Slashdot Mirror


Apps That Rely On Ext3's Commit Interval May Lose Data In Ext4

cooper writes "Heise Open posted news about a bug report for the upcoming Ubuntu 9.04 (Jaunty Jackalope) which describes a massive data loss problem when using Ext4 (German version): A crash occurring shortly after the KDE 4 desktop files had been loaded results in the loss of all of the data that had been created, including many KDE configuration files." The article mentions that similar losses can come from some other modern filesystems, too. Update: 03/11 21:30 GMT by T : Headline clarified to dispel the impression that this was a fault in Ext4.

15 of 830 comments (clear)

  1. Not a bug by casualsax3 · · Score: 5, Informative
    It's a consequence of not writing software properly. Relevant links later in the same comment thread for those who don't might otherwise miss them:

    https://bugs.edge.launchpad.net/ubuntu/+source/linux/+bug/317781/comments/45

    https://bugs.edge.launchpad.net/ubuntu/+source/linux/+bug/317781/comments/54

    1. Re:Not a bug by Anonymous Coward · · Score: 5, Informative

      Quoting T'so:

      "The final solution, is we need properly written applications and desktop libraries. The proper way of doing this sort of thing is not to have hundreds of tiny files in private ~/.gnome2* and ~/.kde2* directories. Instead, the answer is to use a proper small database like sqllite for application registries, but fixed up so that it allocates and releases space for its database in chunks, ...

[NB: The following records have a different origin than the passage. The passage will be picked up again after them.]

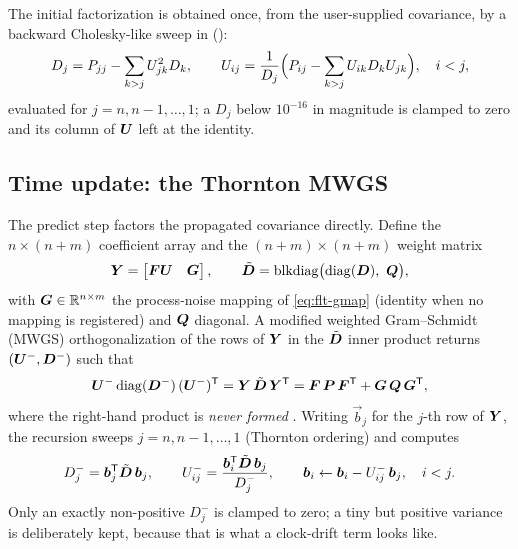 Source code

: The initial factorization is obtained once, from the user-supplied covariance,
by a backward Cholesky-like sweep in 
():
\begin{equation}
  \label{eq:flt-udu-decomp}
  D_j = P_{jj} - \sum_{k>j} U_{jk}^2 D_k ,
  \qquad
  U_{ij} = \frac{1}{D_j}\Bigl(P_{ij} - \sum_{k>j} U_{ik} D_k U_{jk}\Bigr),
  \quad i < j ,
\end{equation}
evaluated for $j = n, n-1, \dots, 1$; a $D_j$ below $10^{-16}$ in magnitude is
clamped to zero and its column of $\mat{U}$ left at the identity.

\subsection{Time update: the Thornton MWGS}

The predict step factors the propagated covariance directly. Define the
$n \times (n+m)$ coefficient array and the $(n+m)\times(n+m)$ weight matrix
\begin{equation}
  \label{eq:flt-udu-mwgs-y}
  \mat{Y} = \begin{bmatrix} \mat{F}\mat{U} & \mat{G} \end{bmatrix},
  \qquad
  \tilde{\mat{D}} = \operatorname{blkdiag}\bigl(\diag(\vec{D}),\ \mat{Q}\bigr) ,
\end{equation}
with $\mat{G} \in \mathbb{R}^{n\times m}$ the process-noise mapping of
\cref{eq:flt-gmap} (identity when no mapping is registered) and $\mat{Q}$
diagonal. A modified weighted Gram--Schmidt (MWGS) orthogonalization of the
rows of $\mat{Y}$ in the $\tilde{\mat{D}}$ inner product returns
$(\mat{U}^{-}, \vec{D}^{-})$ such that
\begin{equation}
  \label{eq:flt-udu-mwgs}
  \mat{U}^{-}\diag(\vec{D}^{-})\,(\mat{U}^{-})\transpose
  = \mat{Y}\,\tilde{\mat{D}}\,\mat{Y}\transpose
  = \mat{F}\,\mat{P}\,\mat{F}\transpose + \mat{G}\,\mat{Q}\,\mat{G}\transpose ,
\end{equation}
where the right-hand product is \emph{never formed}
\citep[Ch.~6.2.2, Eqs.~6.20--6.23]{iiyama2026thesis}. Writing
$\vec{b}_j$ for the $j$-th row of $\mat{Y}$, the recursion sweeps
$j = n, n-1, \dots, 1$ (Thornton ordering) and computes
\begin{equation}
  \label{eq:flt-udu-mwgs-rec}
  D^{-}_j = \vec{b}_j\transpose \tilde{\mat{D}}\,\vec{b}_j ,
  \qquad
  U^{-}_{ij} = \frac{\vec{b}_i\transpose \tilde{\mat{D}}\,\vec{b}_j}{D^{-}_j},
  \qquad
  \vec{b}_i \leftarrow \vec{b}_i - U^{-}_{ij}\,\vec{b}_j ,
  \quad i < j .
\end{equation}
Only an exactly non-positive $D^{-}_j$ is clamped to zero; a tiny but positive
variance is deliberately kept, because that is what a clock-drift term looks
like.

      Linux reinvents windows registry?
      Who knows what they will come up with next.

    2. Re:Not a bug by davecb · · Score: 4, Informative

      Er, actually it removes the previous data, then waits to replace it for long enough that the probability of noticing the disappearance approaches unity on flaky hardware (;-))

      --dave

      --
      davecb@spamcop.net
    3. Re:Not a bug by OeLeWaPpErKe · · Score: 5, Informative

      Let's not forget that the only consequence of delayed allocation is the write-out delay changing. Instead of data being "guaranteed" on disk in 5 seconds, that becomes 60 seconds.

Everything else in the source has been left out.